INPUT FOR THIS TASK START
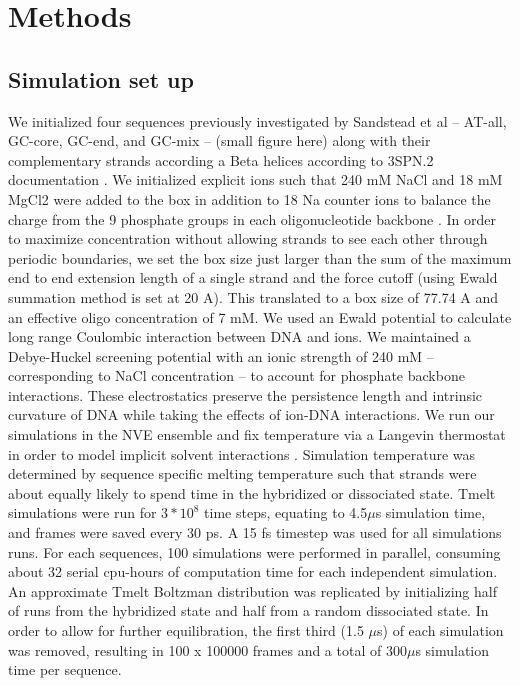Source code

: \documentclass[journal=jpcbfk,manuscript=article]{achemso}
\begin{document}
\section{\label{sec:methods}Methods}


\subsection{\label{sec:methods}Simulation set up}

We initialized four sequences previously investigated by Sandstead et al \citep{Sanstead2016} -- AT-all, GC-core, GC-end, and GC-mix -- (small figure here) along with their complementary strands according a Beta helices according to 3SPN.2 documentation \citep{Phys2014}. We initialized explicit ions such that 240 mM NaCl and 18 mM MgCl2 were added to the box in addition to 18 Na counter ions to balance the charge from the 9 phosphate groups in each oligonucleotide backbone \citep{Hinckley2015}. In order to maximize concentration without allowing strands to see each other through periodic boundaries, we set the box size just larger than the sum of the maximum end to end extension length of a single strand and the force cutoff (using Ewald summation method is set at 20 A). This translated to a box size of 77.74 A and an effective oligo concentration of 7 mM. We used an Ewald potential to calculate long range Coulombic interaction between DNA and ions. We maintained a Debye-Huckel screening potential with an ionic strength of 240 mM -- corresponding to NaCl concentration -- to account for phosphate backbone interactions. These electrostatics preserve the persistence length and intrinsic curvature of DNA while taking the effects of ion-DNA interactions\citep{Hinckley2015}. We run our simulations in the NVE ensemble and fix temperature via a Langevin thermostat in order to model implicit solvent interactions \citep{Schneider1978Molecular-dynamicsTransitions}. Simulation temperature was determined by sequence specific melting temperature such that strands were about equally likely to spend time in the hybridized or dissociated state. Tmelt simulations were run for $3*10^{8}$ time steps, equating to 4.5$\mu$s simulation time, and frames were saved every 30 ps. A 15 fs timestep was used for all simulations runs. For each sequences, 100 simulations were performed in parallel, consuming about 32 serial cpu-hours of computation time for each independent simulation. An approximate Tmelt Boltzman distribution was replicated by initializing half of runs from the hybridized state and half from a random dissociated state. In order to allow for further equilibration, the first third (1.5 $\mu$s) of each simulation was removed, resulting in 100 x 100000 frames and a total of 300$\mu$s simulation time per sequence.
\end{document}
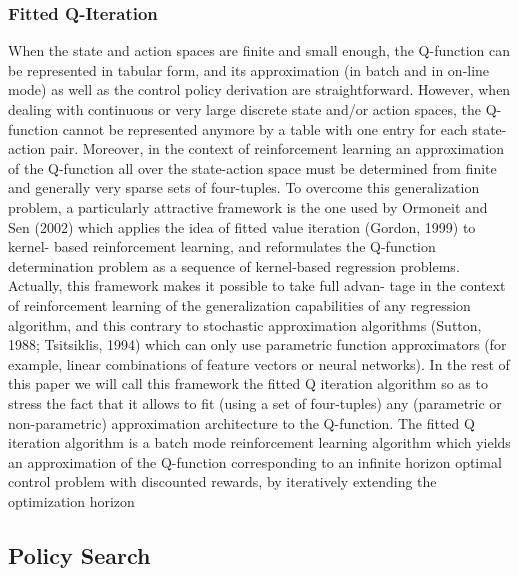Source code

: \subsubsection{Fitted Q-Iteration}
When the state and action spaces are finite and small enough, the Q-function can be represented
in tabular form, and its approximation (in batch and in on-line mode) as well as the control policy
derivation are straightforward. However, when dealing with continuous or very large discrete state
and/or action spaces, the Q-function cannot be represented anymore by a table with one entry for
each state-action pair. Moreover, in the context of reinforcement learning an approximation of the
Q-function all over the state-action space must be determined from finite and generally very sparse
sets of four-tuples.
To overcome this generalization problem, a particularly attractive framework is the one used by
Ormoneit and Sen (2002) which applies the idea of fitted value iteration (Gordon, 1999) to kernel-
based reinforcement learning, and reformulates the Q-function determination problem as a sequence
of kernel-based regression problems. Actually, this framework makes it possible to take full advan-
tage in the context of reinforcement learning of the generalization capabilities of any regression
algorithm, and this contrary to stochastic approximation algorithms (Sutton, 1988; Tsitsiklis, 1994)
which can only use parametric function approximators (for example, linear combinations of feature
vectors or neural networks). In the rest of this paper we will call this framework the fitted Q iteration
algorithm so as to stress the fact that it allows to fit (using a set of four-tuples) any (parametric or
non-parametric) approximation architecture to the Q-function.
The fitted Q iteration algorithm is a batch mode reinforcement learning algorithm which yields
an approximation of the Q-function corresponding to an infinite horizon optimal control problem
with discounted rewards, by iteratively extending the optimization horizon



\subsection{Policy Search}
INPUT FOR THIS TASK END
# DIRECTIONS
Once you reach the line that holds "with discounted rewards, by", print it and every line after it through the end of the records, word for word.

# EXPECTED ANSWER
with discounted rewards, by iteratively extending the optimization horizon



\subsection{Policy Search}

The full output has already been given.